Überhaupt erfahren auch die Mitarbeiter bei der Qualitätskontrolle eine Entlastung, da sie von der automatischen Fehlererkennung unterstützt und nur noch im Vorfeld und im Falle einer Warnung aktiv werden. Dadurch haben sie mehr Zeit für wertschöpfende Aufgaben in der Produktion. Dadurch wird auf exemplarische Weise deutlich, wie mit den Prinzipien der schlanken Produktion Verschwendung reduziert wird. Konkret bezeichnet Verschwendung im Kontext der Lean Production jene Tätigkeiten, die nicht zur Wertschöpfung beitragen.
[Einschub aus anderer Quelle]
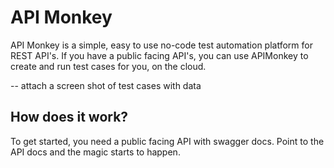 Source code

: # API Monkey 
API Monkey is a simple, easy to use no-code test automation platform for REST API's. If you have a public facing API's, you can use APIMonkey to create and run test cases for you, on the cloud. 

-- attach a screen shot of test cases with data

## How does it work?

To get started, you need a public facing API with swagger docs. Point to the API docs and the magic starts to happen.


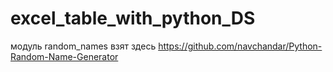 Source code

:# excel_table_with_python_DS

модуль random_names взят здесь https://github.com/navchandar/Python-Random-Name-Generator


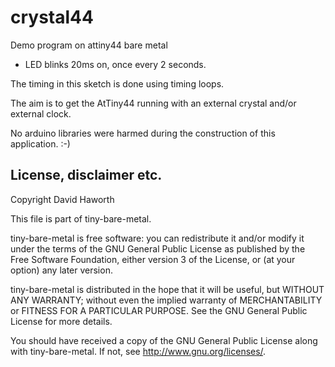 # crystal44

Demo program on attiny44 bare metal
* LED blinks 20ms on, once every 2 seconds.

The timing in this sketch is done using timing loops.

The aim is to get the AtTiny44 running with an external crystal and/or external clock.

No arduino libraries were harmed during the construction of this application. :-)

## License, disclaimer etc.

Copyright David Haworth

This file is part of tiny-bare-metal.

tiny-bare-metal is free software: you can redistribute it and/or modify
it under the terms of the GNU General Public License as published by
the Free Software Foundation, either version 3 of the License, or
(at your option) any later version.

tiny-bare-metal is distributed in the hope that it will be useful,
but WITHOUT ANY WARRANTY; without even the implied warranty of
MERCHANTABILITY or FITNESS FOR A PARTICULAR PURPOSE.  See the
GNU General Public License for more details.

You should have received a copy of the GNU General Public License
along with tiny-bare-metal.  If not, see <http://www.gnu.org/licenses/>.

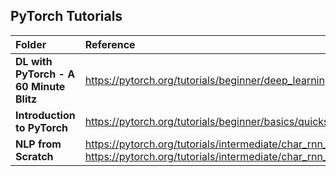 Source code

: ## PyTorch Tutorials

| Folder | Reference |
|:-|:-|
| **DL with PyTorch - A 60 Minute Blitz** | https://pytorch.org/tutorials/beginner/deep_learning_60min_blitz.html |
| **Introduction to PyTorch** | https://pytorch.org/tutorials/beginner/basics/quickstart_tutorial.html |
| **NLP from Scratch** <br> | https://pytorch.org/tutorials/intermediate/char_rnn_classification_tutorial.html <br> https://pytorch.org/tutorials/intermediate/char_rnn_generation_tutorial.html |
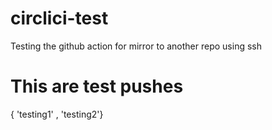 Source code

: # circlici-test
Testing the github action for mirror to another repo using ssh


# This are test pushes
{ 'testing1' , 'testing2'}
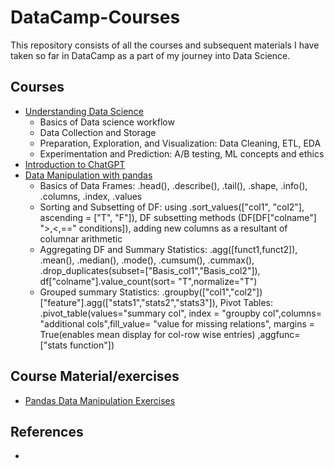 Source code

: # DataCamp-Courses

This repository consists of all the courses and subsequent materials I have taken so far in DataCamp as a part of my journey into Data Science.

## Courses
- [Understanding Data Science](https://app.datacamp.com/learn/courses/understanding-data-science)
  - Basics of Data science workflow
  - Data Collection and Storage
  - Preparation, Exploration, and Visualization: Data Cleaning, ETL, EDA
  - Experimentation and Prediction: A/B testing, ML concepts and ethics
- [Introduction to ChatGPT](https://www.datacamp.com/courses/introduction-to-chatgpt)
- [Data Manipulation with pandas](https://app.datacamp.com/learn/courses/data-manipulation-with-pandas)
  - Basics of Data Frames: .head(), .describe(), .tail(), .shape, .info(), .columns, .index, .values  
  - Sorting and Subsetting of DF: using .sort_values(["col1", "col2"], ascending = ["T", "F"]), DF subsetting methods (DF[DF["colname"] ">,<,==" conditions]), adding new columns as a resultant of columnar arithmetic
  - Aggregating DF and Summary Statistics: .agg([funct1,funct2]), .mean(), .median(), .mode(), .cumsum(), .cummax(), .drop_duplicates(subset=["Basis_col1","Basis_col2"]), df["colname"].value_count(sort= "T",normalize="T")
  - Grouped summary Statistics: .groupby(["col1","col2"])["feature"].agg(["stats1","stats2","stats3"]), Pivot Tables: .pivot_table(values="summary col", index = "groupby col",columns= "additional cols",fill_value= "value for missing relations", margins = True(enables mean display for col-row wise entries) ,aggfunc= ["stats function"])

## Course Material/exercises
- [Pandas Data Manipulation Exercises ](/Data_Manipulation_with_pandas/)

## References
- 

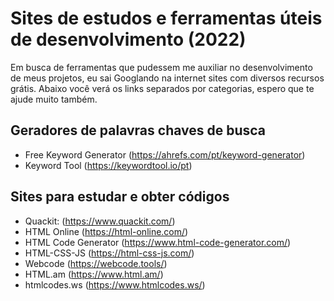 # Sites de estudos e ferramentas úteis de desenvolvimento (2022)

Em busca de ferramentas que pudessem me auxiliar no desenvolvimento de meus projetos, eu sai Googlando na internet sites com diversos recursos grátis. Abaixo você verá os links separados por categorias, espero que te ajude muito também.

## Geradores de palavras chaves de busca

- Free Keyword Generator (https://ahrefs.com/pt/keyword-generator)
- Keyword Tool (https://keywordtool.io/pt)

## Sites para estudar e obter códigos

- Quackit: (https://www.quackit.com/)
- HTML Online (https://html-online.com/)
- HTML Code Generator (https://www.html-code-generator.com/)
- HTML-CSS-JS (https://html-css-js.com/)
- Webcode (https://webcode.tools/)
- HTML.am (https://www.html.am/)
- htmlcodes.ws (https://www.htmlcodes.ws/) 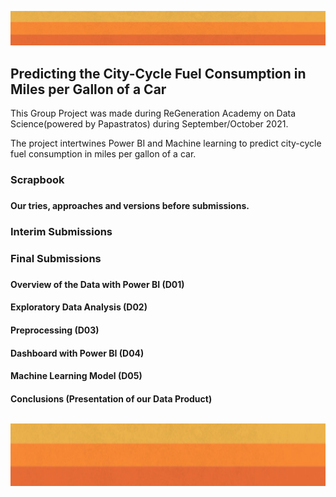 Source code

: <html>

<p align="left"><img width="1000" height="auto" src="Images/header.PNG"></p>          

<body>

<p>



<h2>Predicting the City-Cycle Fuel Consumption in Miles per Gallon of a Car</h2>

This Group Project was made during ReGeneration Academy on Data Science(powered by Papastratos) during September/October 2021.

The project intertwines Power BI and Machine learning to predict city-cycle fuel consumption in miles per gallon of a car.
 
<h3> Scrapbook<h3>
<h4>Our tries, approaches and versions before submissions.
 
<h3> Interim Submissions<h3>
 
<h3> Final Submissions<h3>
 
<h4> Overview of the Data with Power BI (D01)
<h4> Exploratory Data Analysis (D02)
<h4> Preprocessing (D03)
<h4> Dashboard with Power BI (D04)
<h4> Machine Learning Model (D05)
<h4> Conclusions (Presentation of our Data Product)

<br>
<br>
<p align="center"><kbd><img width="1000" height="100" src="Images/header.PNG"></kbd></p><br>                     
<br>
</body>
</html>
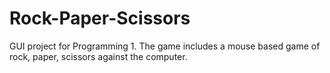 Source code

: # Rock-Paper-Scissors #
GUI project for Programming 1. The game includes a mouse based game of rock, paper, scissors against the computer.
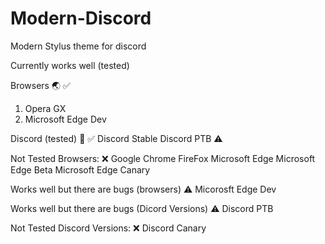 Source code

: # Modern-Discord
Modern Stylus theme for discord

Currently works well (tested)

Browsers 🌏 ✅
1. Opera GX
2. Microsoft Edge Dev

Discord (tested) 💬 ✅
Discord Stable
Discord PTB ⚠️

Not Tested Browsers: ❌
Google Chrome
FireFox
Microsoft Edge
Microsoft Edge Beta
Microsoft Edge Canary

Works well but there are bugs (browsers) ⚠️
Micorosft Edge Dev

Works well but there are bugs (Dicord Versions) ⚠️
Discord PTB

Not Tested Discord Versions: ❌
Discord Canary
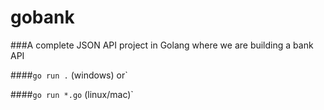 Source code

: # gobank
###A complete JSON API project in Golang where we are building a bank API

####`go run .` (windows) or`

####`go run *.go` (linux/mac)`
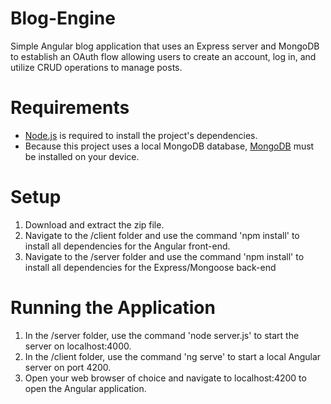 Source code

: # Blog-Engine
Simple Angular blog application that uses an Express server and MongoDB to establish an OAuth flow allowing users to create an account, log in, and utilize CRUD operations to manage posts. 

# Requirements
* <a target="_blank" rel="noopener noreferrer" href="https://nodejs.org/en/download/">Node.js</a> is required to install the project's dependencies. 
* Because this project uses a local MongoDB database, <a target="_blank" rel="noopener noreferrer" href="https://docs.mongodb.com/manual/installation/">MongoDB</a> must be installed on your device.

# Setup
1. Download and extract the zip file.
2. Navigate to the /client folder and use the command 'npm install' to install all dependencies for the Angular front-end.
3. Navigate to the /server folder and use the command 'npm install' to install all dependencies for the Express/Mongoose back-end

# Running the Application 
1. In the /server folder, use the command 'node server.js' to start the server on localhost:4000.
2. In the /client folder, use the command 'ng serve' to start a local Angular server on port 4200.
3. Open your web browser of choice and navigate to localhost:4200 to open the Angular application. 
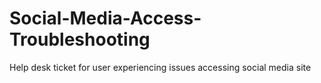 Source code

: # Social-Media-Access-Troubleshooting
Help desk ticket for user experiencing issues accessing social media site
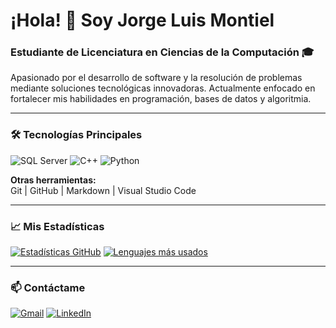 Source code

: # ¡Hola! 👋 Soy Jorge Luis Montiel

### Estudiante de Licenciatura en Ciencias de la Computación 🎓
Apasionado por el desarrollo de software y la resolución de problemas mediante soluciones tecnológicas innovadoras. Actualmente enfocado en fortalecer mis habilidades en programación, bases de datos y algoritmia.

---

### 🛠️ Tecnologías Principales

![SQL Server](https://img.shields.io/badge/Microsoft_SQL_Server-CC2927?style=for-the-badge&logo=microsoft-sql-server&logoColor=white)
![C++](https://img.shields.io/badge/C%2B%2B-00599C?style=for-the-badge&logo=c%2B%2B&logoColor=white)
![Python](https://img.shields.io/badge/Python-3776AB?style=for-the-badge&logo=python&logoColor=white)

**Otras herramientas:**  
Git | GitHub | Markdown | Visual Studio Code

---

### 📈 Mis Estadísticas

[![Estadísticas GitHub](https://github-readme-stats.vercel.app/api?username=jlmontiel&show_icons=true&theme=radical)](https://github.com/jlmontiel)
[![Lenguajes más usados](https://github-readme-stats.vercel.app/api/top-langs/?username=jlmontiel&layout=compact&theme=radical)](https://github.com/jlmontiel)

---

### 📫 Contáctame

[![Gmail](https://img.shields.io/badge/Gmail-D14836?style=for-the-badge&logo=gmail&logoColor=white)](mailto:jorgelmc05@gmail.com)
[![LinkedIn](https://img.shields.io/badge/LinkedIn-0077B5?style=for-the-badge&logo=linkedin&logoColor=white)](https://www.linkedin.com/in/jorge-luis-montiel-0a4a04308/)

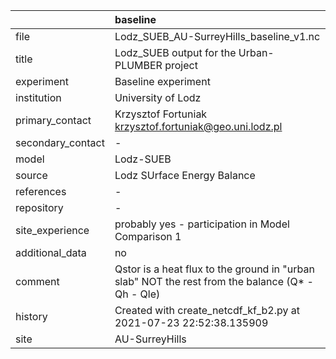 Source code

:|                   | baseline                                                                                         |
|:------------------|:-------------------------------------------------------------------------------------------------|
| file              | Lodz_SUEB_AU-SurreyHills_baseline_v1.nc                                                          |
| title             | Lodz_SUEB output for the Urban-PLUMBER project                                                   |
| experiment        | Baseline experiment                                                                              |
| institution       | University of Lodz                                                                               |
| primary_contact   | Krzysztof Fortuniak krzysztof.fortuniak@geo.uni.lodz.pl                                          |
| secondary_contact | -                                                                                                |
| model             | Lodz-SUEB                                                                                        |
| source            | Lodz SUrface Energy Balance                                                                      |
| references        | -                                                                                                |
| repository        | -                                                                                                |
| site_experience   | probably yes - participation in Model Comparison 1                                               |
| additional_data   | no                                                                                               |
| comment           | Qstor is a heat flux to the ground in "urban slab" NOT the rest from the balance (Q* - Qh - Qle) |
| history           | Created with create_netcdf_kf_b2.py at 2021-07-23 22:52:38.135909                                |
| site              | AU-SurreyHills                                                                                   |
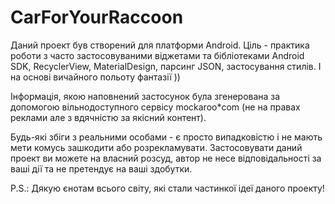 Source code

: # CarForYourRaccoon

Даний проект був створений для платформи Android.
Ціль - практика роботи з часто застосовуваними віджетами та бібліотеками Android SDK, RecyclerView, MaterialDesign, парсинг JSON,
застосування стилів. І на основі вичайного польоту фантазії ))

Інформація, якою наповнений застосунок була згенерована за допомогою 
вільнодоступного сервісу mockaroo*com (не на правах реклами але з вдячністю за якісний контент).

Будь-які збіги з реальними особами - є просто випадковістю і не мають мети комусь зашкодити або розрекламувати. 
Застосовувати даний проект ви можете на власний розсуд, автор не несе відповідальності за ваші дії та не претендує на ваші здобутки.

P.S.: Дякую єнотам всього світу, які стали частинкої ідеї даного проекту!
Die verschiedenen Verschwendungsarten sind auch als 7 Muda bekannt. Hierzu zählen auch Ausschuss bzw. Nacharbeit. Es zeigt sich also, dass Jidoka direkt gegen eine Verschwendungsart vorgeht.

Lean Production: Beziehungen zwischen Poka Yoke und Jidoka-Prinzip im Überblick

Eine weitere Methode der Lean Production widmet sich der Vermeidung von Fehlern am Gemba. Mit Gemba ist der eigentliche Ort der Wertschöpfung gemeint, in Falle der Produktion also die Werkshalle. Hier kommt auch Poka Yoke zum Tragen. Dies kann schnell dazu führen, Poka Yoke und Jidoka zu verwechseln. Im Grunde lassen sich beide Prinzipien jedoch klar voneinander abgrenzen: Poka Yoke ist ein System zur Fehlervermeidung. Damit können bekannte Produktionsfehler durch bestimme Abläufe oder Signale vermieden werden. Gerade bei häufig wiederholten Arbeitsschritten, etwa denjenigen in der Montage, kann es leicht zu Nachlässigkeiten kommen. Mit Poka Yoke lassen sich solche Probleme verhindern. Jidoka hingegen ist keine Präventivmaßnahme, sondern greift, wenn ein Fehler erfolgt ist. Hieran zeigt sich exemplarisch, wie gut sich die einzelnen Methoden der schlanken Produktion ergänzen können.